Para mí, ha sido especialmente frustrante
ver cómo miembros del personal sanitario, a los que habíamos subido a los
altares de nuestra adoración, se han bajado de la peana para recuperar sus
viejos rituales de personas de partido abanderadas de intereses parciales. Lo
peor es que no lo dicen, intentan hablar orlados con la corona de santidad que
les habíamos otorgado, pero ya se ve enseguida que sus palabras no son las de
alguien que profesara una entrega plena y desinteresada a los pacientes, sino
el discurso de quien defiende los intereses profesionales o ideológicos de un partido
o un grupo de presión y, por tanto, necesariamente parciales. Todo el valor que
les reconocimos solo sirve para que se arroguen una legitimidad y una autoridad
moral que refuerce sus argumentos en la controversia con quienes, igual que
ellos, lucharon codo con codo contra la pandemia. No digo, por supuesto, que no
puedan hacerlo, pero causa frustración a quienes los apreciamos por otros
motivos menos terrenales.
Lo que estamos comenzando a ver
es que, en esta fase postpandemia, cada quien buscar sacar rédito del
sufrimiento colectivo por el que hemos pasado. Los sanitarios piden más
recursos para la sanidad, los transportistas para el transporte, el profesorado
para la educación, el mundo de la cultura para su cultivo, los empresarios para
la economía, los sindicatos para los trabajadores, la sociedad para quienes no
tienen recursos y todos para reforzar la informatización global de la vida.

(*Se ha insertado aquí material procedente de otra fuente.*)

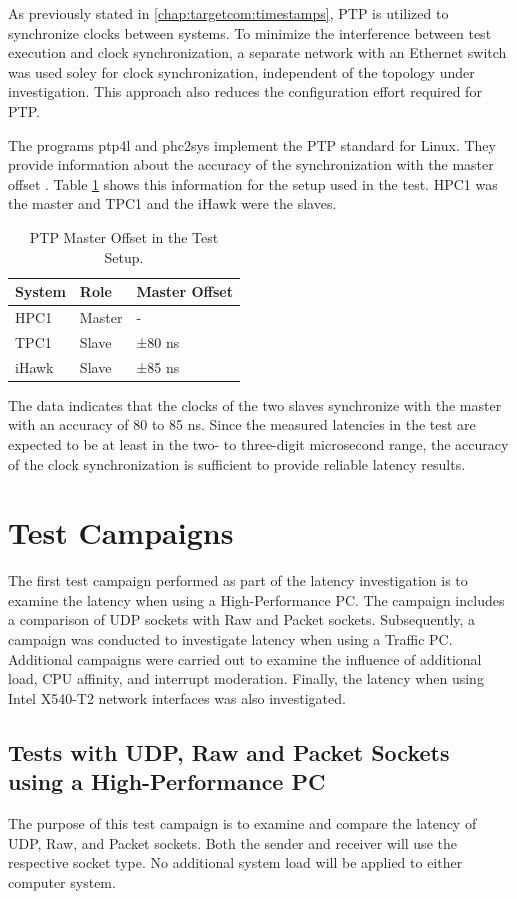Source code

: As previously stated in \ref{chap:targetcom:timestamps}, PTP is utilized to synchronize clocks between systems. To minimize the interference between test execution and clock synchronization, a separate network with an Ethernet switch was used soley for clock synchronization, independent of the topology under investigation. This approach also reduces the configuration effort required for PTP.

The programs ptp4l and phc2sys implement the PTP standard for Linux. They provide information about the accuracy of the synchronization with the master offset \cite{perf02}. Table \ref{tab:PTPMasterOffset} shows this information for the setup used in the test. HPC1 was the master and TPC1 and the iHawk were the slaves.

\begin{table}[h]
\centering
\begin{tabular}{l|l|l}
	\toprule
	\textbf{System} & \textbf{Role} & \textbf{Master Offset} \\
	\midrule
 	HPC1 & Master & - \\ 
 	TPC1 & Slave & ±80 ns \\
 	iHawk & Slave & ±85 ns \\
	\bottomrule
\end{tabular}
\caption{PTP Master Offset in the Test Setup.}
\label{tab:PTPMasterOffset}
\end{table}

The data indicates that the clocks of the two slaves synchronize with the master with an accuracy of 80 to 85 ns. Since the measured latencies in the test are expected to be at least in the two- to three-digit microsecond range, the accuracy of the clock synchronization is sufficient to provide reliable latency results.

\clearpage
\section{Test Campaigns}
The first test campaign performed as part of the latency investigation is to examine the latency when using a High-Performance PC. The campaign includes a comparison of UDP sockets with Raw and Packet sockets. Subsequently, a campaign was conducted to investigate latency when using a Traffic PC. Additional campaigns were carried out to examine the influence of additional load, CPU affinity, and interrupt moderation. Finally, the latency when using Intel X540-T2 network interfaces was also investigated.

\subsection{Tests with UDP, Raw and Packet Sockets using a High-Performance PC} \label{chap:PerfSockType}
The purpose of this test campaign is to examine and compare the latency of UDP, Raw, and Packet sockets. Both the sender and receiver will use the respective socket type. No additional system load will be applied to either computer system.

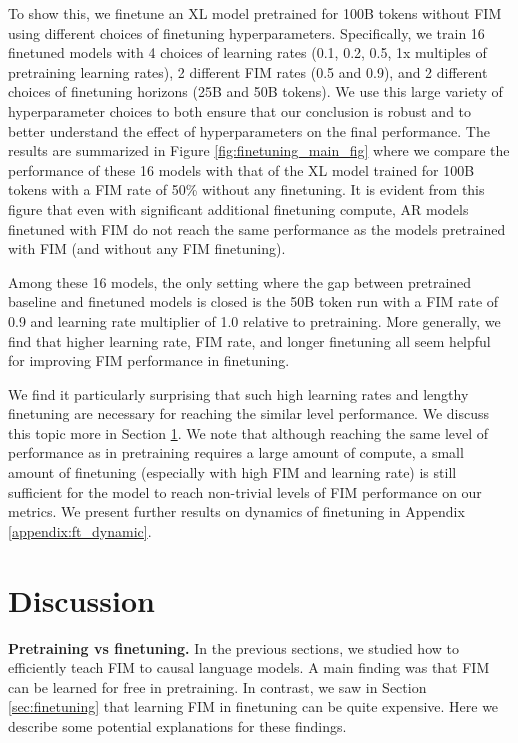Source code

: \documentclass[postscript]{article}
\begin{document}
To show this, we finetune an XL model pretrained for 100B tokens without FIM using different choices of finetuning hyperparameters. Specifically, we train 16 finetuned models with 4 choices of learning rates (0.1, 0.2, 0.5, 1x multiples of pretraining learning rates), 2 different FIM rates (0.5 and 0.9), and 2 different choices of finetuning horizons (25B and 50B tokens). We use this large variety of hyperparameter choices to both ensure that our conclusion is robust and to better understand the effect of hyperparameters on the final performance. The results are summarized in Figure \ref{fig:finetuning_main_fig} where we compare the performance of these 16 models with that of the XL model trained for 100B tokens with a FIM rate of 50\% without any finetuning. It is evident from this figure that
even with significant additional finetuning compute, AR models finetuned with FIM do not reach the same performance as the models pretrained with FIM (and without any FIM finetuning).


Among these 16 models, the only setting where the gap between pretrained baseline and finetuned models is closed is the 50B token run with a FIM rate of 0.9 and learning rate multiplier of 1.0 relative to pretraining. More generally, we find that higher learning rate, FIM rate, and longer finetuning all seem helpful for improving FIM performance in finetuning.

We find it particularly surprising that such high learning rates and lengthy finetuning are necessary for reaching the similar level performance. We discuss this topic more in Section \ref{sec:discussion}. We note that although reaching the same level of performance as in pretraining requires a large amount of compute, a small amount of finetuning (especially with high FIM and learning rate) is still sufficient for the model to reach non-trivial levels of FIM performance on our metrics. We present further results on dynamics of finetuning in Appendix \ref{appendix:ft_dynamic}.

\section{Discussion}\label{sec:discussion}
 
 \textbf{Pretraining vs finetuning.} In the previous sections, we studied how to efficiently teach FIM to causal language models. A main finding was that FIM can be learned for free in  pretraining. In contrast,  we saw in Section \ref{sec:finetuning} that learning FIM in finetuning can be quite expensive. Here we describe some potential explanations for these findings. 
 
\end{document}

Adiós a la mística del voluntariado, del sobre-esfuerzo por el bien ajeno. Al final, todo se sustancia en más dinero y
mejores condiciones. Cada quien repitiendo aquello de “ya lo decíamos nosotros…
que así no se podía seguir”.
Y ya veremos en qué acaba todo
esto. Pero, en cualquier caso, es poco probable que esa fantasía-sueño-deseo de
algunos de que la pandemia nos pueda hacer mejores personas, más solidarias, más
dispuestas a hacer un sobreesfuerzo personal en favor del bienestar de los
demás, no se va a producir. Cada quien seguirá haciendo y proclamando lo mismo
que antes. Y así hasta que llegue la siguiente crisis y despierte de nuevo, (¡ojalá!),
nuestro mejor yo. La desescalada debe ser eso, ir descendiendo de la mística al
contrato, del sueño de ser héroes a la realidad de los tipos normales y
contaminados, aunque no sea de coronavirus.